Subconsciously, she wanted all of it to be true. But the want itself was the danger — a common person with no magic power becoming the savior of Taquila’s survivors was precisely the kind of story designed to disarm the cautious. That Alethea was vigilant was correct. That someone needed to verify what Phyllis had seen was obvious.

“This isn’t about doubting Phyllis,” Pasha said carefully, projecting her thoughts to the group. “After everything we’ve been through together, I trust her completely. I’m worried she may have been deceived. This needs examining.”

She transmitted to the gathering minds: Is King Roland truly willing to let others enter the Dream World?

“He said so — but not yet.” Phyllis hesitated. “That world has its own rules, just as this one does. To avoid drawing attention, the first to go must meet certain requirements. They’ll serve as pioneers, preparing the way for those who follow.”

“What requirements?”

Another hesitation. “He needs witches who can move quickly, conceal themselves, control, and attack.”

“Combat witches?” Alethea’s suspicion sharpened. “But you said the strength of this world far exceeds even the demons. Why would he need fighters from us?”

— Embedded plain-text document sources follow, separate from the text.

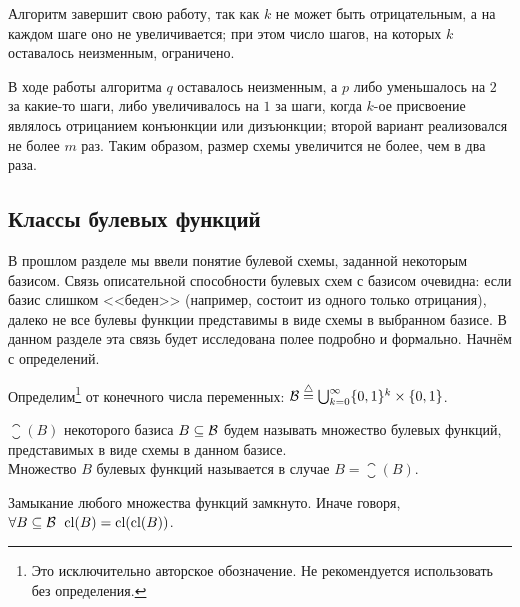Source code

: \begin{Answer}
    Алгоритм завершит свою работу, так как $ k $ не может быть отрицательным,
    а на каждом шаге оно не увеличивается;
    при этом число шагов, на которых $ k $ оставалось неизменным, ограничено.

    В ходе работы алгоритма $ q $ оставалось неизменным,
    а $ p $ либо уменьшалось на $ 2 $ за какие-то шаги,
    либо увеличивалось на $ 1 $ за шаги, когда $ k $-ое присвоение являлось отрицанием конъюнкции или дизъюнкции;
    второй вариант реализовался не более $ m $ раз.
    Таким образом, размер схемы увеличится не более, чем в два раза.
\end{Answer}



\subsection{Классы булевых функций}
\label{subsec:boolean:boolean_functions_classes}

В прошлом разделе мы ввели понятие булевой схемы, заданной некоторым базисом.
Связь описательной способности булевых схем с базисом очевидна:
если базис слишком <<беден>> (например, состоит из одного только отрицания),
далеко не все булевы функции представимы в виде схемы в выбранном базисе.
В данном разделе эта связь будет исследована полее подробно и формально.
Начнём с определений.


\begin{definition}
    \label{definition:boolean:all_boolean_functions}
    Определим\footnote{Это исключительно авторское обозначение. Не рекомендуется использовать без определения.}
     от конечного числа переменных:
    $ \mathcal{B} \overset{\triangle}{=} \bigcup_{k=0}^\infty \{0, 1\}^k \times \{0, 1\} $.
\end{definition}


\begin{definition}
    \label{definition:boolean:closure}
     $ \closure (B) $ некоторого базиса $ B \subseteq \mathcal{B} $ будем называть множество булевых функций,
    представимых в виде схемы в данном базисе.
    \\[0.25\baselineskip]
    Множество $ B $ булевых функций называется  в случае $ B = \closure (B) $.
\end{definition}


\begin{statement}
    \label{statement:boolean:closure_is_closed}
    Замыкание любого множества функций замкнуто.
    Иначе говоря, $ \forall B \subseteq \mathcal{B} \;\, \operatorname*{\textnormal{cl}}(B) = \operatorname*{\textnormal{cl}}(\operatorname*{\textnormal{cl}}(B)) $.
\end{statement}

“He doesn’t intend to fight the whole world. He needs us for something more… targeted.”

What kind of targeted?”

Phyllis looked faintly embarrassed. “Looting. From people who deserve it.”

Silence.

“Wait.” One voice, rising. “Does he think we’re gangsters? We are respected—”

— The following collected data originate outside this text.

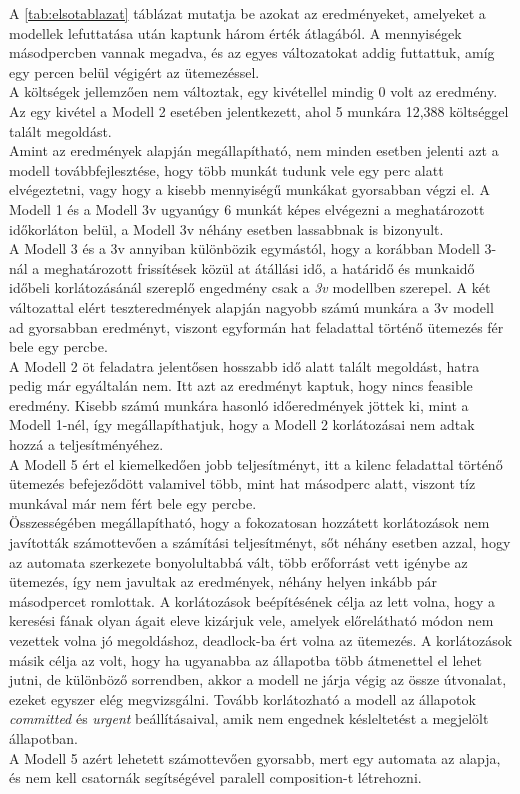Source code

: \documentclass {report}
\begin{document}
   A \ref{tab:elsotablazat} táblázat mutatja be azokat az eredményeket, amelyeket a modellek lefuttatása után kaptunk három érték átlagából. A mennyiségek másodpercben vannak megadva, és az egyes változatokat addig futtattuk, amíg egy percen belül végigért az ütemezéssel.\\
   A költségek jellemzően nem változtak, egy kivétellel mindig 0 volt az eredmény. Az egy kivétel a Modell 2 esetében jelentkezett, ahol 5 munkára 12,388 költséggel talált megoldást.\\
   Amint az eredmények alapján megállapítható, nem minden esetben jelenti azt a modell továbbfejlesztése, hogy több munkát tudunk vele egy perc alatt elvégeztetni, vagy hogy a kisebb mennyiségű munkákat gyorsabban végzi el. A Modell 1 és a Modell 3v ugyanúgy 6 munkát képes elvégezni a meghatározott időkorláton belül, a Modell 3v néhány esetben lassabbnak is bizonyult.\\
   A Modell 3 és a 3v annyiban különbözik egymástól, hogy a korábban Modell 3-nál a meghatározott frissítések közül at átállási idő, a határidő és munkaidő időbeli korlátozásánál szereplő engedmény csak a \emph{3v} modellben szerepel. A két változattal elért teszteredmények alapján nagyobb számú munkára a 3v modell ad gyorsabban eredményt, viszont egyformán hat feladattal történő ütemezés fér bele egy percbe.\\
   A Modell 2 öt feladatra jelentősen hosszabb idő alatt talált megoldást, hatra pedig már egyáltalán nem. Itt azt az eredményt kaptuk, hogy nincs feasible eredmény. Kisebb számú munkára hasonló időeredmények jöttek ki, mint a Modell 1-nél, így megállapíthatjuk, hogy a Modell 2 korlátozásai nem adtak hozzá a teljesítményéhez. \\
   A Modell 5 ért el kiemelkedően jobb teljesítményt, itt a kilenc feladattal történő ütemezés befejeződött valamivel több, mint hat másodperc alatt, viszont tíz munkával már nem fért bele egy percbe.\\
   Összességében megállapítható, hogy a fokozatosan hozzátett korlátozások nem javították számottevően a számítási teljesítményt, sőt néhány esetben azzal, hogy az automata szerkezete bonyolultabbá vált, több erőforrást vett igénybe az ütemezés, így nem javultak az eredmények, néhány helyen inkább pár másodpercet romlottak. A korlátozások beépítésének célja az lett volna, hogy a keresési fának olyan ágait eleve kizárjuk vele, amelyek előrelátható módon nem vezettek volna jó megoldáshoz, deadlock-ba ért volna az ütemezés. A korlátozások másik célja az volt, hogy ha ugyanabba az állapotba több átmenettel el lehet jutni, de különböző sorrendben, akkor a modell ne járja végig az össze útvonalat, ezeket egyszer elég megvizsgálni. Tovább korlátozható a modell az állapotok \emph{committed} és \emph{urgent} beállításaival, amik nem engednek késleltetést a megjelölt állapotban.\\ 
   A Modell 5 azért lehetett számottevően gyorsabb, mert egy automata az alapja, és nem kell csatornák segítségével paralell composition-t létrehozni. 
\end{document}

The sentence drowned in sound.

“That sounds interesting!”

“No God’s Stone of Retaliation in that world — who could stop my continuous fireballs?”

“You’d make too much noise. His Majesty clearly needs something quiet. Shadow Dagger.”

“You can only reach ten steps, and your power is weak.”

“I provide cover for my teammates. Let’s go.

Pasha pressed a tentacle gently against Alethea’s arm. “Don’t mind them. They’ve simply been bored for too long.”